Peter Altman: Well, Jim, I appreciate the call, and that’s sort of one of the fundamental reasons I’m jazzed about this. So – the primary endpoint in CardiAMP Heart Failure II is the same composite endpoint structure, we have a p-value of 0.02 in CardiAMP Heart Failure I. In addition, the subgroup that we looked at in CardiAMP Heart Failure that had that p-value is the subgroup, which is already in the FDA-approved protocol for CardiAMP Heart Failure II. So my goal is to deliver that same result, which is an endpoint of all-cause cardiac death equivalent, major adverse cardiac events in the second tier and then quality of life in the third tier. And to put this into context, the company V-Wave had a late-breaking clinical trial at the American College of Cardiology last year.
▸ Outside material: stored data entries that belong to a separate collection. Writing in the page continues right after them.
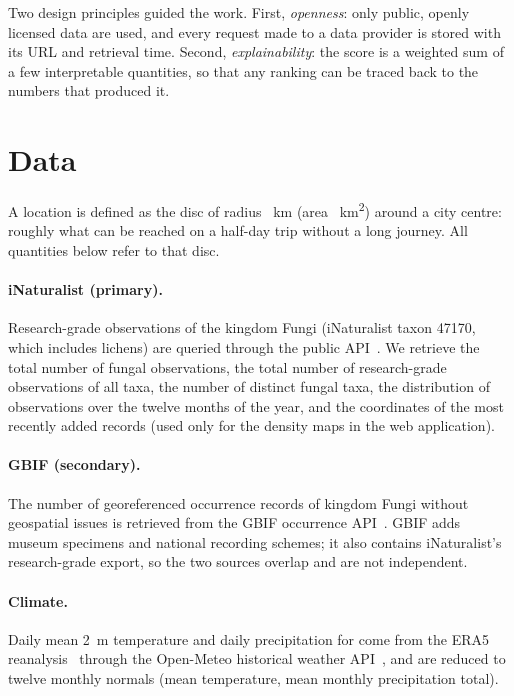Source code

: \documentclass[11pt,a4paper]{article}
\begin{document}
Two design principles guided the work. First, \emph{openness}: only public, openly licensed data are used,
and every request made to a data provider is stored with its URL and retrieval time. Second,
\emph{explainability}: the score is a weighted sum of a few interpretable quantities, so that any ranking
can be traced back to the numbers that produced it.

\section{Data}\label{sec:data}

A location is defined as the disc of radius \MLSRadiusKm{}~km (area \MLSAreaKm{}~km\textsuperscript{2})
around a city centre: roughly what can be reached on a half-day trip without a long journey.
All quantities below refer to that disc.

\paragraph{iNaturalist (primary).} Research-grade observations of the kingdom Fungi (iNaturalist taxon
47170, which includes lichens) are queried through the public API~\cite{inat}. We retrieve the total number
of fungal observations, the total number of research-grade observations of all taxa, the number of distinct
fungal taxa, the distribution of observations over the twelve months of the year, and the coordinates of
the \MLSSampleCap{} most recently added records (used only for the density maps in the web application).

\paragraph{GBIF (secondary).} The number of georeferenced occurrence records of kingdom Fungi without
geospatial issues is retrieved from the GBIF occurrence API~\cite{gbif}. GBIF adds museum specimens and
national recording schemes; it also contains iNaturalist's research-grade export, so the two sources
overlap and are not independent.

\paragraph{Climate.} Daily mean 2~m temperature and daily precipitation for \MLSClimatePeriod{} come from the
ERA5 reanalysis~\cite{era5} through the Open-Meteo historical weather API~\cite{openmeteo}, and are reduced
to twelve monthly normals (mean temperature, mean monthly precipitation total).
\end{document}
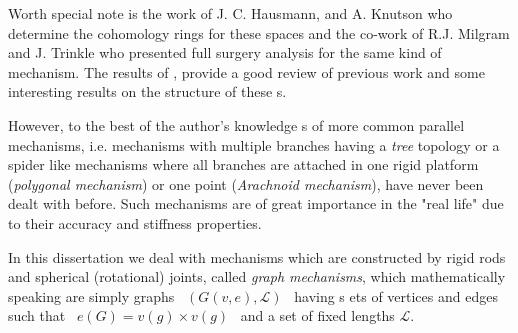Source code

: Worth special note is the work of J. C. Hausmann, and A. Knutson
\cite{HK} who determine the cohomology rings for these spaces and
the co-work of R.J. Milgram and J. Trinkle \cite{MT1} who
presented full surgery analysis for the same kind of mechanism.
The results of \cite{KM}, provide a good review of previous work
and some interesting results on the structure of these \cspace s.

However, to the best of the author's knowledge \cspace s of more
common parallel mechanisms, i.e. mechanisms with multiple branches
having a \emph{tree} topology or a spider like mechanisms where
all branches are attached in one rigid platform (\emph{polygonal
mechanism}) or one point (\emph{Arachnoid mechanism}), have never
been dealt with before. Such mechanisms are of great importance in
the "real life" due to their accuracy and stiffness properties.

In this dissertation we deal with mechanisms which are constructed
by rigid rods and spherical (rotational)  joints, called
\emph{graph mechanisms}, which mathematically speaking are simply
graphs \ $(G(v,e),\mathcal{L})$ \ having s ets of vertices and
edges such that \ $e(G)=v(g)\times v(g)$ \ and a set of fixed
lengths $\mathcal{L}$.

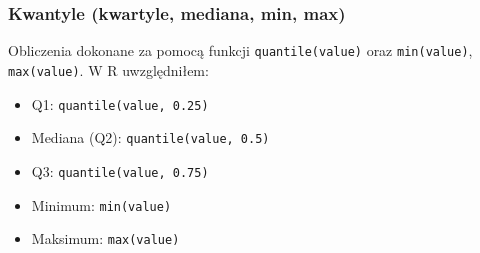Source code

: \documentclass[polish]{article}
\begin{document}
    \newpage

    \subsubsection{Kwantyle (kwartyle, mediana, min, max)}

    Obliczenia dokonane za pomocą funkcji \texttt{quantile(value)} oraz \texttt{min(value)}, \texttt{max(value)}. W R uwzględniłem:

    \begin{itemize}
        \item Q1: \texttt{quantile(value, 0.25)}
        \item Mediana (Q2): \texttt{quantile(value, 0.5)}
        \item Q3: \texttt{quantile(value, 0.75)}
        \item Minimum: \texttt{min(value)}
        \item Maksimum: \texttt{max(value)}
    \end{itemize}
\end{document}
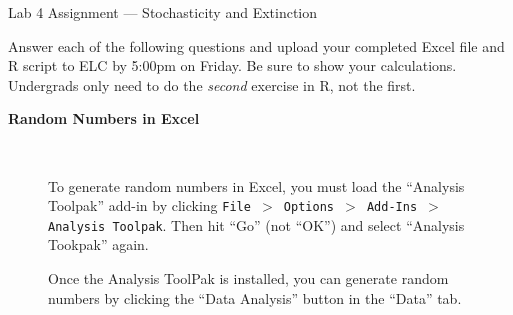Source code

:\documentclass[12pt]{article}\usepackage[]{graphicx}\usepackage[]{xcolor}
\begin{document}
{
  \Large
  \centering
  Lab 4 Assignment --- Stochasticity and Extinction \par
  \normalsize
  Answer each of the following questions and upload your completed Excel
  file and R script to ELC by 5:00pm on Friday. Be sure to show your
  calculations. Undergrads only need to do the \textit{second}
  exercise in R, not the first. \\
}

\vspace{12pt}

{\bf Random Numbers in Excel \\}

\begin{figure}[h]
  \centering
   \\
  \caption{To generate random numbers in Excel, you must load the
    ``Analysis Toolpak'' add-in by clicking
    {\tt File $>$ Options $>$ Add-Ins $>$ Analysis Toolpak}. Then hit
    ``Go'' (not ``OK'') and select ``Analysis Tookpak'' again.}
  \label{fig:rng}
\end{figure}

\clearpage

\begin{figure}[h]
  \centering
  \caption{\footnotesize Once the Analysis ToolPak is installed, you can generate
    random numbers by clicking the ``Data Analysis'' button in the
    ``Data'' tab.
  }
  \label{fig:rng-2}
\end{figure}
\end{document}
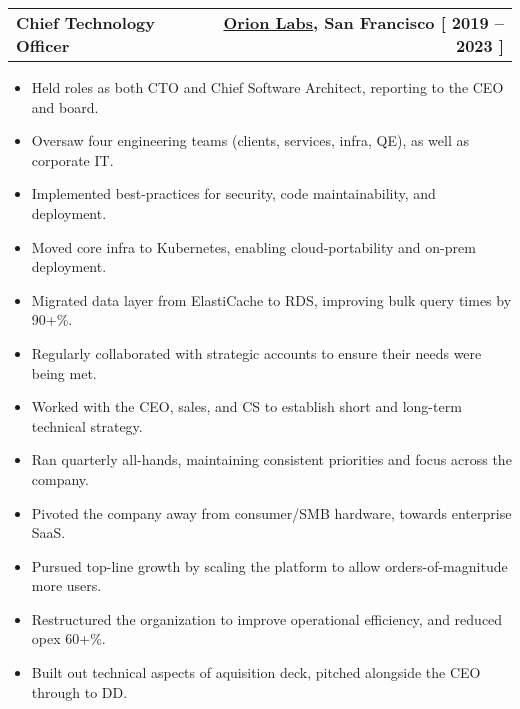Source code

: \documentclass[12pt]{article}
\makeatletter
\newenvironment{justifycolumns}
{\begin{tabular*}{\textwidth}{@{\extracolsep{\fill}} lr@{}}}
{\end{tabular*}}
\newcommand{\row}[2]{#1 & #2 \\}
\newcommand{\rowheading}[2]{\row{\textbf{#1}}{\textbf{#2}}}
\newcommand{\range}[2]{#1 -- #2}
\newcommand{\blockseparation}{\vspace{0.13in}}
\newenvironment{tightbullets}
{\begin{itemize}}
{\end{itemize}}
\newenvironment{bullets}
{\begin{tightbullets}}
{\end{tightbullets} \blockseparation}
\makeatother
\begin{document}
\begin{flushleft}
\begin{justifycolumns}
	\hspace{0.1in}
	\rowheading{Chief Technology Officer}{\textnormal{\href{https://orionlabs.io}{Orion Labs}, San Francisco [ \range{2019}{2023} ]}}
\end{justifycolumns}
\begin{bullets}
	\item Held roles as both CTO and Chief Software Architect, reporting to the CEO and board.
	\item Oversaw four engineering teams (clients, services, infra, QE), as well as corporate IT.
	\item Implemented best-practices for security, code maintainability, and deployment.
	\item Moved core infra to Kubernetes, enabling cloud-portability and on-prem deployment.
	\item Migrated data layer from ElastiCache to RDS, improving bulk query times by 90+\%.
	\item Regularly collaborated with strategic accounts to ensure their needs were being met.
	\item Worked with the CEO, sales, and CS to establish short and long-term technical strategy.
	\item Ran quarterly all-hands, maintaining consistent priorities and focus across the company.
	\item Pivoted the company away from consumer/SMB hardware, towards enterprise SaaS.
	\item Pursued top-line growth by scaling the platform to allow orders-of-magnitude more users.
	\item Restructured the organization to improve operational efficiency, and reduced opex 60+\%.
	\item Built out technical aspects of aquisition deck, pitched alongside the CEO through to DD.
\end{bullets}
\vspace{0.05in}


\end{flushleft}
\end{document}
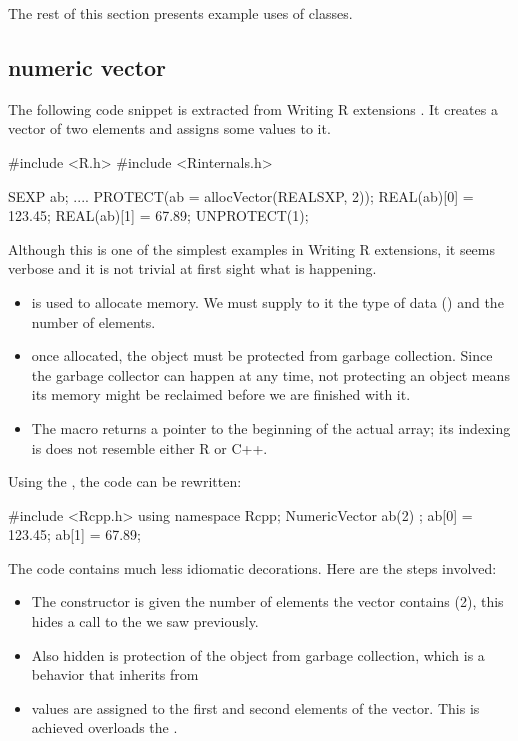 The rest of this section presents example uses of  classes. 

\subsection{numeric vector}

The following code snippet is extracted from Writing R extensions
\citep{R:exts}. It creates a  vector of two elements 
and assigns some values to it. 

\begin{example}
#include <R.h>
#include <Rinternals.h>

SEXP ab;
  ....
PROTECT(ab = allocVector(REALSXP, 2));
REAL(ab)[0] = 123.45;
REAL(ab)[1] = 67.89;
UNPROTECT(1);
\end{example}

Although this is one of the simplest examples in Writing R extensions, 
it seems verbose and it is not trivial at first sight what is happening.
\begin{itemize}
\item {} is used to allocate memory. We must supply to it 
the type of data () and the number of elements.
\item once allocated, the  object must be protected from
garbage collection. Since the garbage collector can happen at any time, 
not protecting an object means its memory might be reclaimed before we are
finished with it.
\item The  macro returns a pointer to the beginning of the 
actual array; its indexing is does not resemble either R or C++.
\end{itemize}

Using the , the code can be rewritten: 

\begin{example}
#include <Rcpp.h>
using namespace Rcpp;
NumericVector ab(2) ;
ab[0] = 123.45;
ab[1] = 67.89;
\end{example}

The code contains much less idiomatic decorations. Here are the steps involved: 
\begin{itemize}
\item The  constructor is given the number
of elements the vector contains (2), this hides a call to the 
 we saw previously. 
\item Also hidden is protection of the 
object from garbage collection, which is a behavior that 
inherits from 
\item values are assigned to the first and second elements of the vector. 
This is achieved  overloads the .
\end{itemize}


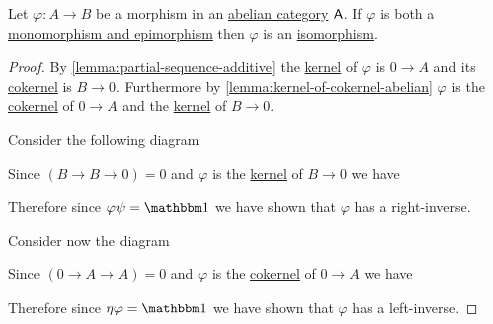 \documentclass[../../../main]{subfiles}
\begin{document}
\begin{lemma} \label{lemma:mono-and-epi-is-iso}
  Let \(\varphi: A \to B\) be a morphism in an \hyperref[def:abelian-category]{abelian category} \(\category{A}\).
  If \(\varphi\) is both a \hyperref[def:mono-epi-morphism]{monomorphism and epimorphism} then \(\varphi\) is an \hyperref[def:categorical-isomorphism]{isomorphism}.
\end{lemma}
\begin{proof}
  By \autoref{lemma:partial-sequence-additive} the \hyperref[def:categorical-kernel]{kernel} of \(\varphi\) is \(0 \to A\) and its \hyperref[def:categorical-cokernel]{cokernel} is \(B \to 0\).
  Furthermore by \autoref{lemma:kernel-of-cokernel-abelian} \(\varphi\) is the \hyperref[def:categorical-cokernel]{cokernel} of \(0 \to A\) and the \hyperref[def:categorical-kernel]{kernel} of \(B \to 0\).

  Consider the following diagram
  \begin{center}
  \end{center}
  Since \((B \to B \to 0) = 0\) and \(\varphi\) is the \hyperref[def:categorical-kernel]{kernel} of \(B \to 0\) we have
  \begin{center}
  \end{center}
  Therefore since \(\varphi \psi = \id\) we have shown that \(\varphi\) has a right-inverse.

  Consider now the diagram
  \begin{center}
  \end{center}
  Since \((0 \to A \to A) = 0\) and \(\varphi\) is the \hyperref[def:categorical-cokernel]{cokernel} of \(0 \to A\) we have
  \begin{center}
  \end{center}
  Therefore since \(\eta \varphi = \id\) we have shown that \(\varphi\) has a left-inverse.
\end{proof}
\end{document}

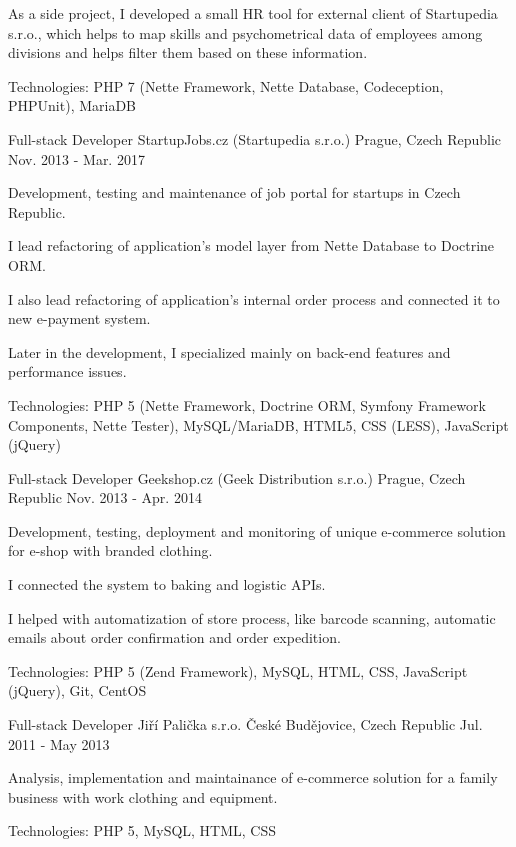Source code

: \begin{cventries}
{\begin{cvitems}
        \item {As a side project, I developed a small HR tool for external client of Startupedia s.r.o., which helps to map skills and psychometrical data of employees among divisions and helps filter them based on these information.}
        \item {Technologies: PHP 7 (Nette Framework, Nette Database, Codeception, PHPUnit), MariaDB}
      \end{cvitems}
    }
  \cventry
    {Full-stack Developer}
    {StartupJobs.cz (Startupedia s.r.o.)}
    {Prague, Czech Republic}
    {Nov. 2013 - Mar. 2017}
    {
      \begin{cvitems}
        \item {Development, testing and maintenance of job portal for startups in Czech Republic.}
        \item {I lead refactoring of application's model layer from Nette Database to Doctrine ORM.}
        \item {I also lead refactoring of application's internal order process and connected it to new e-payment system.}
        \item {Later in the development, I specialized mainly on back-end features and performance issues.}
        \item {Technologies: PHP 5 (Nette Framework, Doctrine ORM, Symfony Framework Components, Nette Tester), MySQL/MariaDB, HTML5, CSS (LESS), JavaScript (jQuery)}
      \end{cvitems}
    }
  \cventry
    {Full-stack Developer}
    {Geekshop.cz (Geek Distribution s.r.o.)}
    {Prague, Czech Republic}
    {Nov. 2013 - Apr. 2014}
    {
      \begin{cvitems}
        \item {Development, testing, deployment and monitoring of unique e-commerce solution for e-shop with branded clothing.}
        \item {I connected the system to baking and logistic APIs.}
        \item {I helped with automatization of store process, like barcode scanning, automatic emails about order confirmation and order expedition.}
        \item {Technologies: PHP 5 (Zend Framework), MySQL, HTML, CSS, JavaScript (jQuery), Git, CentOS}
      \end{cvitems}
    }
  \cventry
    {Full-stack Developer}
    {Jiří Palička s.r.o.}
    {České Budějovice, Czech Republic}
    {Jul. 2011 - May 2013}
    {
      \begin{cvitems}
        \item {Analysis, implementation and maintainance of e-commerce solution for a family business with work clothing and equipment.}
        \item {Technologies: PHP 5, MySQL, HTML, CSS}
      \end{cvitems}
    }
\end{cventries}
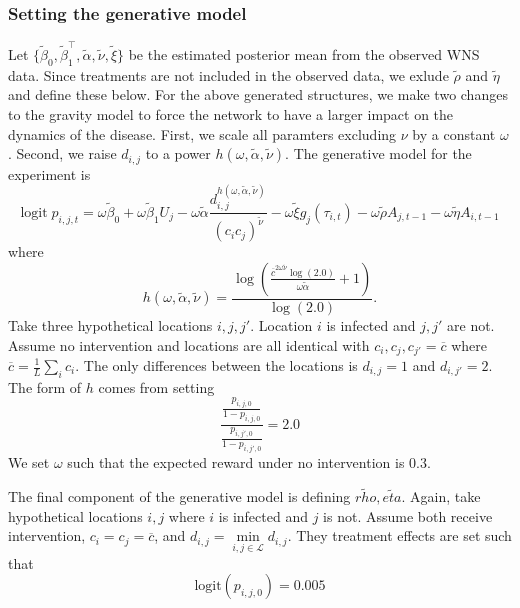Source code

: \documentclass[11pt]{article}
\newcommand{\logit}{\text{logit}}
\newcommand{\T}{\intercal}
\begin{document}
\subsubsection{Setting the generative model}
\label{sec-4-1-1}

Let $\lbrace \widetilde{\beta}_0, \widetilde{\beta}_1^\T,
    \widetilde{\alpha}, \widetilde{\nu}, \widetilde{\xi} \rbrace$ be
the estimated posterior mean from the observed WNS data.  Since
treatments are not included in the observed data, we exlude
$\widetilde{\rho}$ and $\widetilde{\eta}$ and define these below.
For the above generated structures, we make two changes to the
gravity model to force the network to have a larger impact on the
dynamics of the disease.  First, we scale all paramters excluding
$\nu$ by a constant $\omega$.  Second, we raise $d_{i,j}$ to a
power $h(\omega,\widetilde{\alpha},\widetilde{\nu})$.  The
generative model for the experiment is
\begin{equation*}
  \logit \; p_{i,j,t} = \omega\widetilde{\beta}_0 + \omega\widetilde{\beta}_1 U_j 
  - \omega\widetilde{\alpha}
  \frac{d_{i,j}^{h(\omega,\widetilde{\alpha},\widetilde{\nu})}}{(c_ic_j)^{\widetilde{\nu}}}
  - 
  \omega\widetilde{\xi} g_j(\tau_{i,t})
  - \omega\widetilde{\rho} A_{j,t-1} - \omega\widetilde{\eta} A_{i,t-1}
\end{equation*}
where 
\begin{equation*}
  h(\omega,\widetilde{\alpha},\widetilde{\nu}) =
  \frac{\log\left(\frac{\overline{c}^{2\omega\widetilde{\nu}}\log(2.0)}
      {\omega\widetilde{\alpha}}
      + 1 \right)}{\log(2.0)}.
\end{equation*}
Take three hypothetical locations $i,j,j'$.  Location $i$ is
infected and $j,j'$ are not.  Assume no intervention and locations
are all identical with $c_i,c_j,c_{j'} = \overline{c}$ where
$\overline{c} = \frac{1}{L}\sum_i c_i$.  The only differences
between the locations is $d_{i,j} = 1$ and $d_{i,j'} = 2$.  The
form of $h$ comes from setting
\begin{equation*}
  \frac{\frac{p_{i,j,0}}{1-p_{i,j,0}}}{\frac{p_{i,j',0}}{1-p_{i,j',0}}}
  = 2.0
\end{equation*}
We set $\omega$ such that the expected reward under no
intervention is $0.3$.

The final component of the generative model is defining
$\widetilde{rho},\widetilde{eta}$.  Again, take hypothetical
locations $i,j$ where $i$ is infected and $j$ is not.  Assume both
receive intervention, $c_i = c_j = \overline{c}$, and $d_{i,j} =
    \underset{i,j\in\mathcal{L}} \min d_{i,j}$.  They treatment
effects are set such that
\begin{equation*}
  \logit(p_{i,j,0}) = 0.005
\end{equation*}
\end{document}
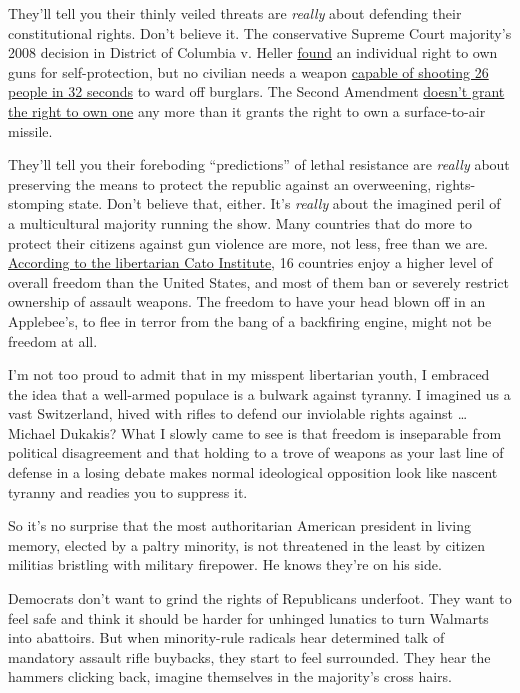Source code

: They'll tell you their thinly veiled threats are \emph{really} about
defending their constitutional rights. Don't believe it. The
conservative Supreme Court majority's 2008 decision in District of
Columbia v. Heller \href{https://www.oyez.org/cases/2007/07-290}{found}
an individual right to own guns for self-protection, but no civilian
needs a weapon
\href{https://www.nytimes3xbfgragh.onion/2019/08/13/us/dayton-shooter-video-timeline.html}{capable
of shooting 26 people in 32 seconds} to ward off burglars. The Second
Amendment
\href{https://beta.washingtonpost.com/news/morning-mix/wp/2018/02/22/does-the-second-amendment-really-protect-assault-weapons-four-courts-have-said-no/}{doesn't
grant the right to own one} any more than it grants the right to own a
surface-to-air missile.

They'll tell you their foreboding ``predictions'' of lethal resistance
are \emph{really} about preserving the means to protect the republic
against an overweening, rights-stomping state. Don't believe that,
either. It's \emph{really} about the imagined peril of a multicultural
majority running the show. Many countries that do more to protect their
citizens against gun violence are more, not less, free than we are.
\href{https://object.cato.org/sites/cato.org/files/human-freedom-index-files/human-freedom-index-2018-revised.pdf}{According
to the libertarian Cato Institute}, 16 countries enjoy a higher level of
overall freedom than the United States, and most of them ban or severely
restrict ownership of assault weapons. The freedom to have your head
blown off in an Applebee's, to flee in terror from the bang of a
backfiring engine, might not be freedom at all.

I'm not too proud to admit that in my misspent libertarian youth, I
embraced the idea that a well-armed populace is a bulwark against
tyranny. I imagined us a vast Switzerland, hived with rifles to defend
our inviolable rights against \ldots{} Michael Dukakis? What I slowly
came to see is that freedom is inseparable from political disagreement
and that holding to a trove of weapons as your last line of defense in a
losing debate makes normal ideological opposition look like nascent
tyranny and readies you to suppress it.

So it's no surprise that the most authoritarian American president in
living memory, elected by a paltry minority, is not threatened in the
least by citizen militias bristling with military firepower. He knows
they're on his side.

Democrats don't want to grind the rights of Republicans underfoot. They
want to feel safe and think it should be harder for unhinged lunatics to
turn Walmarts into abattoirs. But when minority-rule radicals hear
determined talk of mandatory assault rifle buybacks, they start to feel
surrounded. They hear the hammers clicking back, imagine themselves in
the majority's cross hairs.

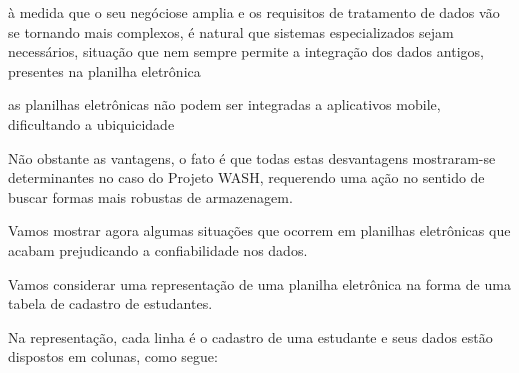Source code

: \documentclass[
12pt,		%
openright,	%
twoside,  %
a4paper,			%
chapter=TITLE,		%
english,			%
french,				%
spanish,			%
brazil				%
]{USPSC-classe/USPSC}
\begin{document}
\begin{alineas}
\item \`a medida que o seu \textquotedbl neg\'ocio\textquotedbl  se amplia e os requisitos de tratamento de dados v\~ao se tornando mais complexos, \'e natural que sistemas especializados sejam necess\'arios, situa\c{c}\~ao que nem sempre permite a integra\c{c}\~ao dos dados antigos, presentes na planilha eletr\^onica
\item as planilhas eletr\^onicas n\~ao podem ser integradas a aplicativos mobile, dificultando a ubiquicidade
\end{alineas}

N\~ao obstante as vantagens, o fato \'e que todas estas desvantagens mostraram-se determinantes no caso do Projeto WASH, requerendo uma a\c{c}\~ao no sentido de buscar formas mais robustas de armazenagem.














Vamos mostrar agora algumas situa\c{c}\~oes que ocorrem em planilhas eletr\^onicas que acabam prejudicando a confiabilidade nos dados.














Vamos considerar uma representa\c{c}\~ao de uma planilha eletr\^onica na forma de uma tabela de cadastro de estudantes.














Na representa\c{c}\~ao, cada linha \'e o cadastro de uma estudante e seus dados est\~ao dispostos em colunas, como segue:
\end{document}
That was their endpoint in their trial. They had an elevated NTproBNP much higher than what we are having in this subgroup. And I don’t think that they came close to hitting their endpoint, but they were also acquired by J&J for $1.4 billion soon thereafter. So there is interest in these therapies, and this is good data. So we’ll see where this goes ahead. But now that we have this final data and it’s out and it’s public, we can discuss it and share it, and it’s on our website, and I invite questions both in this call, but also after this call. We’ll take questions from Investor Relations. If these things we haven’t addressed, we can address them in the manuscripts or in future calls. So does that answer your question, Jim?
James Molloy: It sure does. I appreciate that. And what’s the next cut point or interim look we should anticipate for HF2?
Peter Altman: HF2 is still early. The thing you should ask for HF 2 is what is the enrollment – what is the month-by-month enrollment? What’s happening? How are sites being onboarded and so on and so forth. So – and we’re working through that. Some of the latest things that have happened with research funding in the United States have had an interesting repercussion on clinical sites in the United States. So we do intend to bring the wonderful team we had in Canada back online. And we may also seek to advance CardiAMP Heart Failure II in Europe. So stay tuned. There’s going to be a lot that goes on. Now that much of this project on Heart Failure I has been completed, there’ll be a lot more momentum on CardiAMP Heart Failure II ahead.
James Molloy: Okay. Thank you very much for taking the questions.
Peter Altman: I appreciate, Jim, you have a wonderful day.
Operator: This will conclude our question-and-answer session. I would like to turn the conference back over to Peter Altman for any closing remarks.
Peter Altman: Thank you, Wyatt. So I just want to have everybody be aware that we’re developing therapies here at BioCardia. And the results released this morning show we have a strong signal of a sustained benefit with no safety concerns in our lead therapeutic candidate for an enormous unmet clinical need. I respect investor desire to be approved and commercial as soon as possible, and we are doing the good work to get us there. The data today was actually good data. And hopefully, we’ll see that to the finish line. I thank everybody for their continued support, and I wish you a great day ahead. Thank you very much.
Operator: The conference has now concluded. Thank you for attending today’s presentation. You may now disconnect.